== THE PROBLEM ==
Below is a set of entries; copy all of them exactly.

== Collected data ==
********
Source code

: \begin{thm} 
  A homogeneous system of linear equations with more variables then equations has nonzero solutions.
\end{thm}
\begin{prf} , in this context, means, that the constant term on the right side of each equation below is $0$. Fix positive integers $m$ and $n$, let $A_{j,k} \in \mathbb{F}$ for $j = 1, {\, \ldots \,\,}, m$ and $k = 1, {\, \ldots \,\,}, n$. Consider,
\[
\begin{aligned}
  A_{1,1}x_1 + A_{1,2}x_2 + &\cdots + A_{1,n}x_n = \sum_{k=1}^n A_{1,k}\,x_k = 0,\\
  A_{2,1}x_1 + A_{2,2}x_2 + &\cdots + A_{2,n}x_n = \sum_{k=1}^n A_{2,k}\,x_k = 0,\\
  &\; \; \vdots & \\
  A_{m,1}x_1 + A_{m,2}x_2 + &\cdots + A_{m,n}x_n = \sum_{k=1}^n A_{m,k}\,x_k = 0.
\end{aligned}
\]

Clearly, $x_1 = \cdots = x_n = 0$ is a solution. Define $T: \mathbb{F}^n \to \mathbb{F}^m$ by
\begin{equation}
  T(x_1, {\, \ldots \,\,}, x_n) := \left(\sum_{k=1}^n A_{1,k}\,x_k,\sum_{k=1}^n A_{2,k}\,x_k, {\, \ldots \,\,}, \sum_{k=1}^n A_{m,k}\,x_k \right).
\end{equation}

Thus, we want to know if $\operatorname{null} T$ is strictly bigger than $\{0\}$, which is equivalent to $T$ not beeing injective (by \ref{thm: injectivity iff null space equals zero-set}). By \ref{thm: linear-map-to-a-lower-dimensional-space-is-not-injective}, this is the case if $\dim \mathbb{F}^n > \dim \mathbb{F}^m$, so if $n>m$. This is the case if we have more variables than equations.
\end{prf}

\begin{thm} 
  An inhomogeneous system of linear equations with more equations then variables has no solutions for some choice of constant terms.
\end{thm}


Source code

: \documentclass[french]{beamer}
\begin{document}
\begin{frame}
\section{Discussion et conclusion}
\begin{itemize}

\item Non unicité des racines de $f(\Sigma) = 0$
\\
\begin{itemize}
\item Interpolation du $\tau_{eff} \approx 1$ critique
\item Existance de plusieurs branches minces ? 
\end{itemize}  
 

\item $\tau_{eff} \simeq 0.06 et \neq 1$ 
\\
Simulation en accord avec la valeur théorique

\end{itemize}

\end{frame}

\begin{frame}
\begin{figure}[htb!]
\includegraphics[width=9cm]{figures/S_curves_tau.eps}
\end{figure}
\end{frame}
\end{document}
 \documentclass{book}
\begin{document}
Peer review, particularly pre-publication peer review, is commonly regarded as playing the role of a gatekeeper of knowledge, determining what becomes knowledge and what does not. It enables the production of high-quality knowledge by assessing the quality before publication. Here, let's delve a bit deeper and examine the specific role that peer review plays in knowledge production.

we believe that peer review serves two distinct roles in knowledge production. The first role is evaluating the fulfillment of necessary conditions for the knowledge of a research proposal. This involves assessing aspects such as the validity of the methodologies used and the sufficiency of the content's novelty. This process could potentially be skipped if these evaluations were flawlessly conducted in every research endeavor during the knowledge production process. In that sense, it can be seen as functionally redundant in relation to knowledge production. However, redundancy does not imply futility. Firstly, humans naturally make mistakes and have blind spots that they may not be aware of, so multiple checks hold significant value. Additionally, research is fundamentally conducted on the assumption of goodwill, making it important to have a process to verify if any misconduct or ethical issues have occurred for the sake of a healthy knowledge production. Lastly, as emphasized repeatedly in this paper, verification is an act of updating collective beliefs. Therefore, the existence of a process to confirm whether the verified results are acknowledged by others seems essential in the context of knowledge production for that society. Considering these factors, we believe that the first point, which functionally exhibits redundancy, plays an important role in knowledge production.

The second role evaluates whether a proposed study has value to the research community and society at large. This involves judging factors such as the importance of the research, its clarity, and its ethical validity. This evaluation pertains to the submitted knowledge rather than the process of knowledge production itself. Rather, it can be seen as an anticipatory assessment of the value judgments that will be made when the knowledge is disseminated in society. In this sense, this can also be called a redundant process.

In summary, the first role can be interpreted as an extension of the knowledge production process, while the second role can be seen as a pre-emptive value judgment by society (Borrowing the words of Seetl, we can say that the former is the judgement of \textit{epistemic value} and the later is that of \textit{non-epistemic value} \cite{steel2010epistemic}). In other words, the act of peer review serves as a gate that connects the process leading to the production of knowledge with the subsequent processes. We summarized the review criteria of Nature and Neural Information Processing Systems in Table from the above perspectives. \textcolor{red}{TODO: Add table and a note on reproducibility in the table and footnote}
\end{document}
********
== EXPECTED OUTPUT ==
Source code

: \begin{thm} 
  A homogeneous system of linear equations with more variables then equations has nonzero solutions.
\end{thm}
\begin{prf} , in this context, means, that the constant term on the right side of each equation below is $0$. Fix positive integers $m$ and $n$, let $A_{j,k} \in \mathbb{F}$ for $j = 1, {\, \ldots \,\,}, m$ and $k = 1, {\, \ldots \,\,}, n$. Consider,
\[
\begin{aligned}
  A_{1,1}x_1 + A_{1,2}x_2 + &\cdots + A_{1,n}x_n = \sum_{k=1}^n A_{1,k}\,x_k = 0,\\
  A_{2,1}x_1 + A_{2,2}x_2 + &\cdots + A_{2,n}x_n = \sum_{k=1}^n A_{2,k}\,x_k = 0,\\
  &\; \; \vdots & \\
  A_{m,1}x_1 + A_{m,2}x_2 + &\cdots + A_{m,n}x_n = \sum_{k=1}^n A_{m,k}\,x_k = 0.
\end{aligned}
\]

Clearly, $x_1 = \cdots = x_n = 0$ is a solution. Define $T: \mathbb{F}^n \to \mathbb{F}^m$ by
\begin{equation}
  T(x_1, {\, \ldots \,\,}, x_n) := \left(\sum_{k=1}^n A_{1,k}\,x_k,\sum_{k=1}^n A_{2,k}\,x_k, {\, \ldots \,\,}, \sum_{k=1}^n A_{m,k}\,x_k \right).
\end{equation}

Thus, we want to know if $\operatorname{null} T$ is strictly bigger than $\{0\}$, which is equivalent to $T$ not beeing injective (by \ref{thm: injectivity iff null space equals zero-set}). By \ref{thm: linear-map-to-a-lower-dimensional-space-is-not-injective}, this is the case if $\dim \mathbb{F}^n > \dim \mathbb{F}^m$, so if $n>m$. This is the case if we have more variables than equations.
\end{prf}

\begin{thm} 
  An inhomogeneous system of linear equations with more equations then variables has no solutions for some choice of constant terms.
\end{thm}


Source code

: \documentclass[french]{beamer}
\begin{document}
\begin{frame}
\section{Discussion et conclusion}
\begin{itemize}

\item Non unicité des racines de $f(\Sigma) = 0$
\\
\begin{itemize}
\item Interpolation du $\tau_{eff} \approx 1$ critique
\item Existance de plusieurs branches minces ? 
\end{itemize}  
 

\item $\tau_{eff} \simeq 0.06 et \neq 1$ 
\\
Simulation en accord avec la valeur théorique

\end{itemize}

\end{frame}

\begin{frame}
\begin{figure}[htb!]
\includegraphics[width=9cm]{figures/S_curves_tau.eps}
\end{figure}
\end{frame}
\end{document}
 \documentclass{book}
\begin{document}
Peer review, particularly pre-publication peer review, is commonly regarded as playing the role of a gatekeeper of knowledge, determining what becomes knowledge and what does not. It enables the production of high-quality knowledge by assessing the quality before publication. Here, let's delve a bit deeper and examine the specific role that peer review plays in knowledge production.

we believe that peer review serves two distinct roles in knowledge production. The first role is evaluating the fulfillment of necessary conditions for the knowledge of a research proposal. This involves assessing aspects such as the validity of the methodologies used and the sufficiency of the content's novelty. This process could potentially be skipped if these evaluations were flawlessly conducted in every research endeavor during the knowledge production process. In that sense, it can be seen as functionally redundant in relation to knowledge production. However, redundancy does not imply futility. Firstly, humans naturally make mistakes and have blind spots that they may not be aware of, so multiple checks hold significant value. Additionally, research is fundamentally conducted on the assumption of goodwill, making it important to have a process to verify if any misconduct or ethical issues have occurred for the sake of a healthy knowledge production. Lastly, as emphasized repeatedly in this paper, verification is an act of updating collective beliefs. Therefore, the existence of a process to confirm whether the verified results are acknowledged by others seems essential in the context of knowledge production for that society. Considering these factors, we believe that the first point, which functionally exhibits redundancy, plays an important role in knowledge production.

The second role evaluates whether a proposed study has value to the research community and society at large. This involves judging factors such as the importance of the research, its clarity, and its ethical validity. This evaluation pertains to the submitted knowledge rather than the process of knowledge production itself. Rather, it can be seen as an anticipatory assessment of the value judgments that will be made when the knowledge is disseminated in society. In this sense, this can also be called a redundant process.

In summary, the first role can be interpreted as an extension of the knowledge production process, while the second role can be seen as a pre-emptive value judgment by society (Borrowing the words of Seetl, we can say that the former is the judgement of \textit{epistemic value} and the later is that of \textit{non-epistemic value} \cite{steel2010epistemic}). In other words, the act of peer review serves as a gate that connects the process leading to the production of knowledge with the subsequent processes. We summarized the review criteria of Nature and Neural Information Processing Systems in Table from the above perspectives. \textcolor{red}{TODO: Add table and a note on reproducibility in the table and footnote}
\end{document}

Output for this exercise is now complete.